WORK REQUEST. Give every line of the material back exactly, images removed.

MATERIALS PROVIDED.
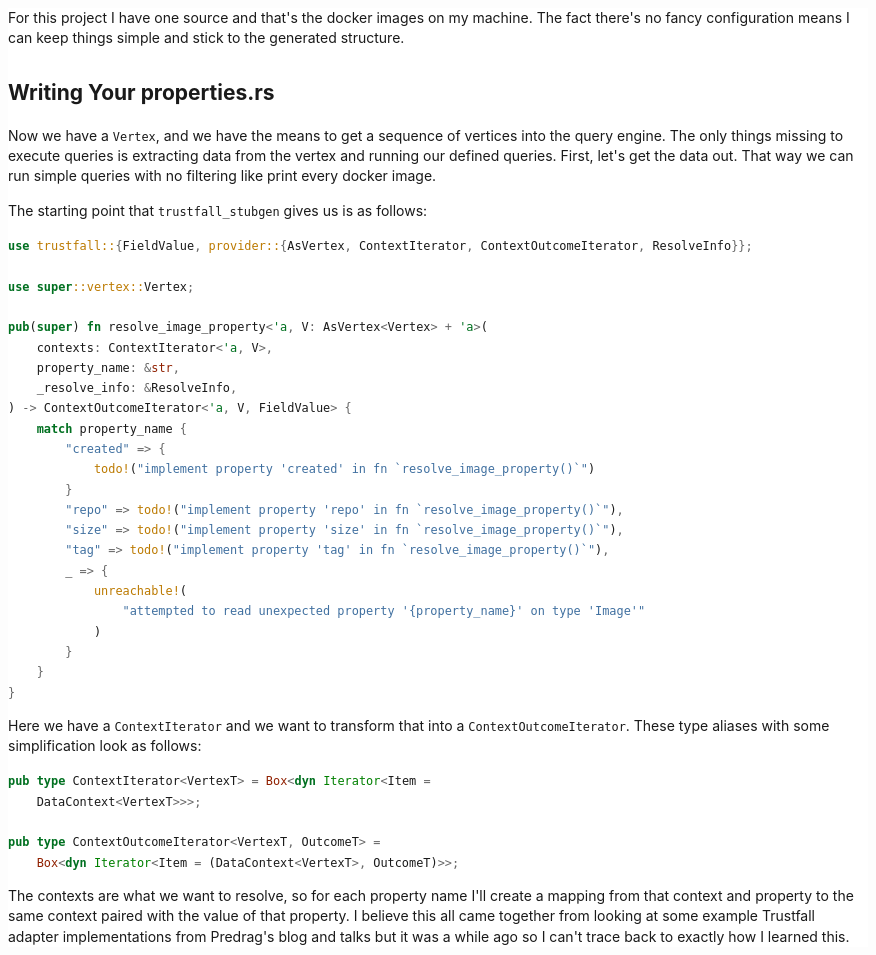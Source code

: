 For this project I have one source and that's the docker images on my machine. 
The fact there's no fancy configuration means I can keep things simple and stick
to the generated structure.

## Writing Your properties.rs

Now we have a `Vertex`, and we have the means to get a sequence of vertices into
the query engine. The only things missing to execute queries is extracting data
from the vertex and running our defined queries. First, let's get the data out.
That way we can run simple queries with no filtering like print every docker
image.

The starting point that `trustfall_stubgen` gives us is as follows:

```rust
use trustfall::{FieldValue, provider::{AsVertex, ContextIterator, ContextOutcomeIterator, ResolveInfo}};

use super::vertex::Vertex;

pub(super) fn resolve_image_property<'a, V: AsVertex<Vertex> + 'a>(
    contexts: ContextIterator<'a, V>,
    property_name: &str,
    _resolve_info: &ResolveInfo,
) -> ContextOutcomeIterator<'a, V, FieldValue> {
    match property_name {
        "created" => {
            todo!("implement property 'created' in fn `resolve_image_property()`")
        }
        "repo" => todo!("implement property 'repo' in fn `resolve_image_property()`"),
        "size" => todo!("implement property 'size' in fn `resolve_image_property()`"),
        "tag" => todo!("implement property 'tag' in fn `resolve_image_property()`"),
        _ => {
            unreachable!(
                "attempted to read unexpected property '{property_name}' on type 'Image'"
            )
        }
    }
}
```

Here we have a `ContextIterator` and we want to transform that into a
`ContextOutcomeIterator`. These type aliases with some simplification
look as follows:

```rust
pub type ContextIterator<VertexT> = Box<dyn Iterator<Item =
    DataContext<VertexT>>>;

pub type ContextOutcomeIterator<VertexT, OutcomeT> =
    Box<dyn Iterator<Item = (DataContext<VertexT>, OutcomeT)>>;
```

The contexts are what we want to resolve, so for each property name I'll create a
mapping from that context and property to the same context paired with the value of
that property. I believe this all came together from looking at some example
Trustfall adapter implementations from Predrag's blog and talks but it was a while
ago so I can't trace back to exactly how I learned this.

FINISHED TASK.
Source code

: For this project I have one source and that's the docker images on my machine. 
The fact there's no fancy configuration means I can keep things simple and stick
to the generated structure.

## Writing Your properties.rs

Now we have a `Vertex`, and we have the means to get a sequence of vertices into
the query engine. The only things missing to execute queries is extracting data
from the vertex and running our defined queries. First, let's get the data out.
That way we can run simple queries with no filtering like print every docker
image.

The starting point that `trustfall_stubgen` gives us is as follows:

```rust
use trustfall::{FieldValue, provider::{AsVertex, ContextIterator, ContextOutcomeIterator, ResolveInfo}};

use super::vertex::Vertex;

pub(super) fn resolve_image_property<'a, V: AsVertex<Vertex> + 'a>(
    contexts: ContextIterator<'a, V>,
    property_name: &str,
    _resolve_info: &ResolveInfo,
) -> ContextOutcomeIterator<'a, V, FieldValue> {
    match property_name {
        "created" => {
            todo!("implement property 'created' in fn `resolve_image_property()`")
        }
        "repo" => todo!("implement property 'repo' in fn `resolve_image_property()`"),
        "size" => todo!("implement property 'size' in fn `resolve_image_property()`"),
        "tag" => todo!("implement property 'tag' in fn `resolve_image_property()`"),
        _ => {
            unreachable!(
                "attempted to read unexpected property '{property_name}' on type 'Image'"
            )
        }
    }
}
```

Here we have a `ContextIterator` and we want to transform that into a
`ContextOutcomeIterator`. These type aliases with some simplification
look as follows:

```rust
pub type ContextIterator<VertexT> = Box<dyn Iterator<Item =
    DataContext<VertexT>>>;

pub type ContextOutcomeIterator<VertexT, OutcomeT> =
    Box<dyn Iterator<Item = (DataContext<VertexT>, OutcomeT)>>;
```

The contexts are what we want to resolve, so for each property name I'll create a
mapping from that context and property to the same context paired with the value of
that property. I believe this all came together from looking at some example
Trustfall adapter implementations from Predrag's blog and talks but it was a while
ago so I can't trace back to exactly how I learned this.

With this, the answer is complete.